Our photos usually sit in the nest over at Flickr( http://www.flickr.com/photos/mustangrolling/539840086/ ) until they're ready to hatch. We found this nice comment on one today: Momma Kass says: 'A potted garden in a forest. Lovely!'. Our thoughts entirely.
It is quite literally an enchanted forest in which every patch of open ground is studded with plants in pots of all types. It seems that any planting which will grow in this place is growing in some pot somewhere. It may seem odd to have potted plants in a thickly wooded forest, something on the order of coals to Newcastle, but this happens to be a nursery.
Who's woods these are,
we think we know,
because the signs tell us so.
Signs leading down a tiny twisting road inform one that they have entered Hollow Tree Nursery. The nursery well off the beaten path and is listed as being in Ridgeville, but it's really more in the Lebanon Community just off Hwy 176. You won't get here following the signs to Ridgeville. You must first take the Jedberg East exit off of I-26 then go left on Hwy 176 and find Cypress Campground Road, SC Secondary Road #32. You run down a mile or three and look carefully on your left for the right path. One path is PRIVATE the next is for the rest of the world to use. Many little signs explain life in this part of the woods.

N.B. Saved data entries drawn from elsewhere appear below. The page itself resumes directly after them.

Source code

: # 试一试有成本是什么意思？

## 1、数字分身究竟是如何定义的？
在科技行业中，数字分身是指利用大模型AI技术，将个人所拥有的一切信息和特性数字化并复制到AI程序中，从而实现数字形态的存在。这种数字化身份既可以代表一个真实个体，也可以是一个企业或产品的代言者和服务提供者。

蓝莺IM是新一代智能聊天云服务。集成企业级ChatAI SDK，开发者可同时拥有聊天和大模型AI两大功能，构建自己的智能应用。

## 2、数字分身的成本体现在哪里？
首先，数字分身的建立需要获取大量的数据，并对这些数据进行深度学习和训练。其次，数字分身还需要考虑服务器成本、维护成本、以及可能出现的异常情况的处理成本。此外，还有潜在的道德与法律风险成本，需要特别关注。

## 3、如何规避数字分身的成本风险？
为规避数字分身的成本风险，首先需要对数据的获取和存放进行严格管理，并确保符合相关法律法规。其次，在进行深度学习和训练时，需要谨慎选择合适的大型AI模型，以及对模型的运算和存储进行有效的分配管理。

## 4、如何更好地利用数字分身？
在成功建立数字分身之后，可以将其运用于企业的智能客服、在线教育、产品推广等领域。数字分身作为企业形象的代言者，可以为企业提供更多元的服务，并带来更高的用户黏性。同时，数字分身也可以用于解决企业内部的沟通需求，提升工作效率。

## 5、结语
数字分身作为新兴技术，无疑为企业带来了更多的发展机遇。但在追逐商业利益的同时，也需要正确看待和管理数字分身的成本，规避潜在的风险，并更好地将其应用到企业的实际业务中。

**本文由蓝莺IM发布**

There seems to be no office, no showroom, no check in or out, but at some point one lady or another will emerge and show you where to park. They will ask what you're after then disappear on foot or in a golf cart and shortly produce the plant you want or some worthwhile variation. They are courteous, clear and to the point.
The numerous warnings signs and rules lists suggest that one too many city slickers have come to grief of one sort or another by blunder or incaution. These measures seem designed to protect people from the hazards of nature and the plants from people. The initial impression is one of advance knuckle wrapping, but you soon realize that common sense is being served. Some people aren't alert to the danger of snakes, spiders or other creatures unwilling to be disturbed. Even more folks think nothing of crushing anything underfoot and wandering into any space with interests them. This is, after all, Hollow Tree's land and business which they are conducting in a manner which they see fit. The didn't beg us to come and they are not begging us to stay. The also seem to want peace and order on their land which seems entirely reasonable and refreshing.

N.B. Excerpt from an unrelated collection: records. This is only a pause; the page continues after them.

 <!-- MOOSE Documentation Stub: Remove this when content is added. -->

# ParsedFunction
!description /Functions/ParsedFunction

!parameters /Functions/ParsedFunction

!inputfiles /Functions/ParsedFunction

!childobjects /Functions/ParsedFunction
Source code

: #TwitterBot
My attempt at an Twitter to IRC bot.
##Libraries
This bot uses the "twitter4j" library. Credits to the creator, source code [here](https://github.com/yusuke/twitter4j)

At some point in the not too distant past, merchants and entertainment providers developed an obsequious posture toward the customer who is not only always right, but now is held harmless from any and all responsibility. Bring your screaming kids into the restaurant, break or spill anything you please in the grocery store, blab loudly on your cell phone anywhere and be as rude as you like in the process. There is no absurd or dishonest claim to which we will not surrender. We will lay prostrate before the customer's every whim, insult, assault and dishonesty and will give in at every opportunity to any tyranny you care to visit upon us.
We did a little research and found Hollow Tree on a list of unregistered nurseries, a list of the unlisted if you will. The State of South Carolina has gone to the trouble of generating a list of nurseries which don't seem to want to register with the state. We don't blame them. We don't like registration of things in general. We wish that the we didn't have to register the Mustang or pay the property taxes which registration allows us to do. The people of S.C. don't like to register things either. We don't have to register firearms in our state so why would we have to register a nursery? It's not as if they're making opium or cloning pug dogs out there. There may be more to this, but at first glance it suggests independence and integrity. Who knows how many backsides must be kissed in order to be registered or how many inspecting hacks must be allowed to ransack the place at will ?
They grow everything except Lemmings at Hollow Tree. They seem to live on their own terms, a trait which we deeply respect. Their part of the woods is distinctly different from the modern, hectic world and is a place of peace into which we are pleased to be allowed.